DevOps · Guide

Azure Basics

VMs, Blob Storage, App Service, Entra ID overview.

— min read DevOps

Theory

Azure organizes everything under subscriptions and resource groups — IAM via Entra ID (formerly Azure AD) is the security backbone.

Azure Resource Manager (ARM) is the deployment plane — resources live in resource groups within a subscription. Tags drive cost allocation and policy.

Virtual Machines pair with Virtual Networks (VNets), subnets, NSGs (firewall rules), and Azure Load Balancer or Application Gateway for traffic.

Azure Blob Storage provides hot/cool/archive tiers for objects; Azure Files offers SMB shares. Use managed identities instead of storage keys in apps.

Azure Kubernetes Service (AKS) hosts container workloads — control plane is managed; you pay for node pools. Integrate with ACR for images and Key Vault for secrets.

Azure Functions is the serverless compute tier (consumption or premium plans). Bind to Event Grid, Service Bus, or HTTP triggers; watch cold start on consumption.

Entra ID provides SSO, conditional access, and RBAC across subscriptions.

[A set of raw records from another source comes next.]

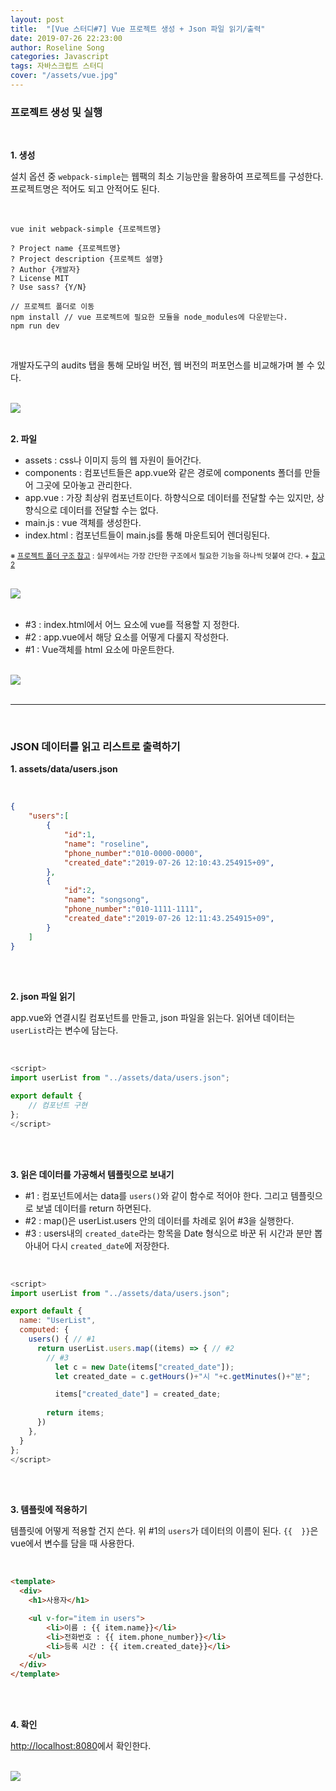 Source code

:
 ```yaml
---
layout: post
title:  "[Vue 스터디#7] Vue 프로젝트 생성 + Json 파일 읽기/출력"
date: 2019-07-26 22:23:00
author: Roseline Song
categories: Javascript
tags: 자바스크립트 스터디
cover: "/assets/vue.jpg"
---
```


### 프로젝트 생성 및 실행

<br>

**1. 생성**

설치 옵션 중 `webpack-simple`는 웹팩의 최소 기능만을 활용하여 프로젝트를 구성한다. 프로젝트명은 적어도 되고 안적어도 된다. 


<br>

```
vue init webpack-simple {프로젝트명}

? Project name {프로젝트명}
? Project description {프로젝트 설명}
? Author {개발자}
? License MIT 
? Use sass? {Y/N}

// 프로젝트 폴더로 이동
npm install // vue 프로젝트에 필요한 모듈을 node_modules에 다운받는다.
npm run dev
```

<br>

개발자도구의 audits 탭을 통해 모바일 버전, 웹 버전의 퍼포먼스를 비교해가며 볼 수 있다.

<br>

<img src="/assets/images/190727_vue_04.PNG">

<br>
<br>

**2. 파일**

- assets : css나 이미지 등의 웹 자원이 들어간다. 
- components : 컴포넌트들은 app.vue와 같은 경로에 components 폴더를 만들어 그곳에 모아놓고 관리한다.
- app.vue : 가장 최상위 컴포넌트이다. 하향식으로 데이터를 전달할 수는 있지만, 상향식으로 데이터를 전달할 수는 없다.
- main.js : vue 객체를 생성한다.
- index.html : 컴포넌트들이 main.js를 통해 마운트되어 렌더링된다. 

<sub>※ [프로젝트 폴더 구조 참고](https://joshua1988.github.io/web-development/vuejs/vue-structure/) : 실무에서는 가장 간단한 구조에서 필요한 기능을 하나씩 덧붙여 간다. + [참고2](https://beomy.tistory.com/40)</sub>

<br>

<img src="/assets/images/190727_vue_05.PNG">

<br>
<br>


- #3 : index.html에서 어느 요소에 vue를 적용할 지 정한다.
- #2 : app.vue에서 해당 요소를 어떻게 다룰지 작성한다. 
- #1 : Vue객체를 html 요소에 마운트한다. 

<br>

<img src="/assets/images/190727_vue_06.PNG">

<br>
<br>

<hr>

<br>

### JSON 데이터를 읽고 리스트로 출력하기

**1. assets/data/users.json**

<br>


```json
{
    "users":[
        {
            "id":1,
            "name": "roseline",
            "phone_number":"010-0000-0000",
            "created_date":"2019-07-26 12:10:43.254915+09",
        },
        {
            "id":2,
            "name": "songsong",
            "phone_number":"010-1111-1111",
            "created_date":"2019-07-26 12:11:43.254915+09",
        }
    ]
}
```

<br>
<br>


**2. json 파일 읽기**

app.vue와 연결시킬 컴포넌트를 만들고, json 파일을 읽는다.
읽어낸 데이터는 `userList`라는 변수에 담는다. 

<br>

```javascript
<script>
import userList from "../assets/data/users.json";

export default {
    // 컴포넌트 구현
};
</script>
```

<br>
<br>

**3. 읽은 데이터를 가공해서 템플릿으로 보내기**

- #1 : 컴포넌트에서는 data를 `users()`와 같이 함수로 적어야 한다. 그리고 템플릿으로 보낼 데이터를 return 하면된다. 
- #2 : map()은 userList.users 안의 데이터를 차례로 읽어 #3을 실행한다. 
- #3 : users내의 `created_date`라는 항목을 Date 형식으로 바꾼 뒤 시간과 분만 뽑아내어 다시 `created_date`에 저장한다.

<br>

```javascript
<script>
import userList from "../assets/data/users.json";

export default {
  name: "UserList",
  computed: {
    users() { // #1
      return userList.users.map((items) => { // #2
        // #3 
          let c = new Date(items["created_date"]); 
          let created_date = c.getHours()+"시 "+c.getMinutes()+"분"; 

          items["created_date"] = created_date;
          
        return items;
      })
    },
  }
};
</script>

```

<br>
<br>


**3. 템플릿에 적용하기**

템플릿에 어떻게 적용할 건지 쓴다. 위 #1의 `users`가 데이터의 이름이 된다.
`{{  }}`은 vue에서 변수를 담을 때 사용한다. 

<br>

```html
<template>
  <div>
    <h1>사용자</h1>

    <ul v-for="item in users">
        <li>이름 : {{ item.name}}</li>
        <li>전화번호 : {{ item.phone_number}}</li>
        <li>등록 시간 : {{ item.created_date}}</li>
    </ul>    
  </div>
</template>
```

<br>
<br>


**4. 확인**

[http://localhost:8080](http://localhost:8080)에서 확인한다.

<br>

<img src="/assets/images/190727_vue_07.PNG">

<br>
<br>


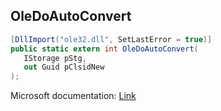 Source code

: ## OleDoAutoConvert

```csharp
[DllImport("ole32.dll", SetLastError = true)]
public static extern int OleDoAutoConvert(
   IStorage pStg,
   out Guid pClsidNew
);
```

Microsoft documentation: [Link](https://docs.microsoft.com/en-us/windows/win32/api/ole2/nf-ole2-oledoautoconvert)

Prefer managed identities for Azure-to-Azure auth.

Monitor with Azure Monitor + Log Analytics; Application Insights for APM. Set action groups for alert routing.

Architecture Diagram

  Entra ID (RBAC)
       |
  Subscription --> Resource Group
       |
  +----+----+----+----+
  v    v    v    v    v
 VM  AKS  Blob Func AppSvc
       |
  Log Analytics / Monitor

Examples

azure cli
az group create -n rg-app -l eastus
az storage account create -n mystore -g rg-app -l eastus --sku Standard_LRS
az aks create -g rg-app -n myaks --node-count 2 --generate-ssh-keys
bicep snippet
resource stg 'Microsoft.Storage/storageAccounts@2023-01-01' = {
  name: 'mystore'
  location: resourceGroup().location
  sku: { name: 'Standard_LRS' }
  kind: 'StorageV2'
}

Interview Questions

Resource group vs subscription?

Subscription is billing/admin boundary; resource group is lifecycle container for related resources.

NSG vs Azure Firewall?

NSG is subnet/NIC level rules; Azure Firewall is centralized L3-L7 appliance with FQDN filtering.

AKS vs Container Apps?

AKS full Kubernetes control; Container Apps is serverless container hosting with simpler ops for microservices.

Managed identity vs service principal?

Managed identities are Azure-managed credentials for resources; service principals are app registrations with secrets/certificates for external apps.

Bicep vs ARM JSON templates?

Bicep transpiles to ARM — cleaner syntax, modules, and type safety; ARM JSON is the deployment plane artifact.

How do you control Azure costs?

Tags for chargeback, budgets/alerts, right-size VMs, reserved capacity, and delete unused public IPs/NAT gateways in dev.

App Service vs AKS for a web API?

App Service for simple deploy and built-in scaling; AKS when you need K8s ecosystem, sidecars, or multi-service mesh.

Best Practices

  • Version-control all Azure Basics configuration and review changes like application code.
  • Automate validation (lint, policy checks) in CI before production apply.
  • Document ownership, on-call runbooks, and rollback for every production change.
  • Use least privilege for credentials and rotate secrets regularly.
  • Measure before/after: error rate, deploy time, cost, or toil hours saved.

Common Mistakes

  • Adopting Azure Basics without a written problem statement or success metric.
  • Skipping staging that mirrors production networking and data volume.
  • No rollback path — forward-only changes during incidents.
  • Alert noise without actionable runbooks — on-call ignores pages.

Cheat Sheet

az loginAuthenticate CLI
Managed IdentityPasswordless Azure auth
ARM/BicepIaC deployments

Practical Exercises

RG + VM

Deploy Linux VM with NSG allowing SSH only from your IP.

AKS deploy

Push image to ACR; deploy to AKS with liveness probe.

Cost tags

Apply tags and review Cost Management breakdown.